Task directions: Your task is to copy every line of the records below that contains "active".
══ Data for the task
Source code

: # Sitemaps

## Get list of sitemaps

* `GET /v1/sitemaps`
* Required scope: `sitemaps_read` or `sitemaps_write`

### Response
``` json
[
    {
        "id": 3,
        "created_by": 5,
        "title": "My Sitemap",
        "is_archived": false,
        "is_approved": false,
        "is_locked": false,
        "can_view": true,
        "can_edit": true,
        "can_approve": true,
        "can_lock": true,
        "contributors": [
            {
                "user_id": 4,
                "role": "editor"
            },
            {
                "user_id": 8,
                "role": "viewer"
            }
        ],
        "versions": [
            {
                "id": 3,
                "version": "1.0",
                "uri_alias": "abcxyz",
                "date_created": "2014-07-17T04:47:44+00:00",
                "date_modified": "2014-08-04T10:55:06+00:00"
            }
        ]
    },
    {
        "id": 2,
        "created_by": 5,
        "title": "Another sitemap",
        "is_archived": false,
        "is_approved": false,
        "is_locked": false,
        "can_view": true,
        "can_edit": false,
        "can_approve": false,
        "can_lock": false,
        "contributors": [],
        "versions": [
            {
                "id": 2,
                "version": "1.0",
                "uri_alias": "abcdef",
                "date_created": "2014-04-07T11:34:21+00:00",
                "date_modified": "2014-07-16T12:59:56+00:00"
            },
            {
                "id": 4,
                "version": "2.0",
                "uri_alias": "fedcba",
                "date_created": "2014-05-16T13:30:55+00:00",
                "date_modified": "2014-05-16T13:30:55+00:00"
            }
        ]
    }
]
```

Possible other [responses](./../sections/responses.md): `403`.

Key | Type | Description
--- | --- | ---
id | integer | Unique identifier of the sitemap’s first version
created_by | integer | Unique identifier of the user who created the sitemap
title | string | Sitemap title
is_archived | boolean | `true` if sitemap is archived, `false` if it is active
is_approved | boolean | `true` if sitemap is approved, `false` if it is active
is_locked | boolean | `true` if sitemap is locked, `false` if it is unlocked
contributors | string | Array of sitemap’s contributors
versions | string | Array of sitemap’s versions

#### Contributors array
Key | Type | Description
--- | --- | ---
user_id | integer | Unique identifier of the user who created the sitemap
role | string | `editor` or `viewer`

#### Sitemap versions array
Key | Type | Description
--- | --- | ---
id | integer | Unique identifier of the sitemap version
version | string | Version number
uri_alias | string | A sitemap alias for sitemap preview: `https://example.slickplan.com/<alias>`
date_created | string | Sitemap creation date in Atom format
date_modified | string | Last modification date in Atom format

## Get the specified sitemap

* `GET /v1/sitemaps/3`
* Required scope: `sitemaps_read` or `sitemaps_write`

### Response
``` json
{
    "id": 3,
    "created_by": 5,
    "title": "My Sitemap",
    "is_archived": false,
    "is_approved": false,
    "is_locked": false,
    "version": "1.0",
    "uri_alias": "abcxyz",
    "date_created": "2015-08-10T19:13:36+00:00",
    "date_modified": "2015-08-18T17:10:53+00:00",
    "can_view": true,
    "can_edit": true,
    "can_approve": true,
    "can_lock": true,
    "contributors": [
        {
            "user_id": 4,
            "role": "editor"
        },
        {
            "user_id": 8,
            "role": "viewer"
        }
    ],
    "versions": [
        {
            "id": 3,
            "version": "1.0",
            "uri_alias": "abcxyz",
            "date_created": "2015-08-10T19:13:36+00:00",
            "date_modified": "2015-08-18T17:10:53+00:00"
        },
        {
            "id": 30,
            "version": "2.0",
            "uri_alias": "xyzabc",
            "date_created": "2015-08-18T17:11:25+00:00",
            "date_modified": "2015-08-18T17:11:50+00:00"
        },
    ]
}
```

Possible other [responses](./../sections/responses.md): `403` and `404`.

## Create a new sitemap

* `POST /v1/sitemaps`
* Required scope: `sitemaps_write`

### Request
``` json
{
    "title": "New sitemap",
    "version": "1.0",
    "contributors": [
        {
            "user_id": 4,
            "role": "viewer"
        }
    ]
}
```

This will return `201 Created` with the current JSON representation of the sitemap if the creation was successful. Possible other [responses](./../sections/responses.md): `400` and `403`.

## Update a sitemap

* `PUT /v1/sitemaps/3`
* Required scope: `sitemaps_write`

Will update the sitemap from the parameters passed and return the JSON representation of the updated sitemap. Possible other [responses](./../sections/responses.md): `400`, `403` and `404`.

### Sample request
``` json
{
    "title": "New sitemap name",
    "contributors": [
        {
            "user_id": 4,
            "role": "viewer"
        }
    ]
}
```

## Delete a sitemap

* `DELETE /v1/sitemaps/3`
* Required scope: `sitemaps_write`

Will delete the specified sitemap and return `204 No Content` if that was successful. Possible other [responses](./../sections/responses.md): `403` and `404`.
════
══ Data for the task
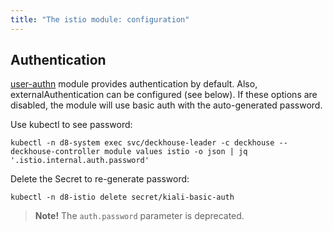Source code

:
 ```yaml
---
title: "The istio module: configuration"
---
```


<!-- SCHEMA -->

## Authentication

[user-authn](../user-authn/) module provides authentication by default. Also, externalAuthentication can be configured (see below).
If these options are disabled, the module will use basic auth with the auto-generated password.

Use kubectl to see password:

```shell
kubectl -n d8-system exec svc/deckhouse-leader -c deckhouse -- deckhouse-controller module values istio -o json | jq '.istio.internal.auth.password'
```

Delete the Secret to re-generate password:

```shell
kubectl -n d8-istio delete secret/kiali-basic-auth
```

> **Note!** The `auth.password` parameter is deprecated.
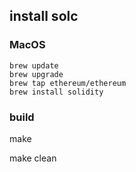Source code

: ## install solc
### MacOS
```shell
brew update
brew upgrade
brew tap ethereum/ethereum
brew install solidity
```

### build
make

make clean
════
Written solution:
is_archived | boolean | `true` if sitemap is archived, `false` if it is active
is_approved | boolean | `true` if sitemap is approved, `false` if it is active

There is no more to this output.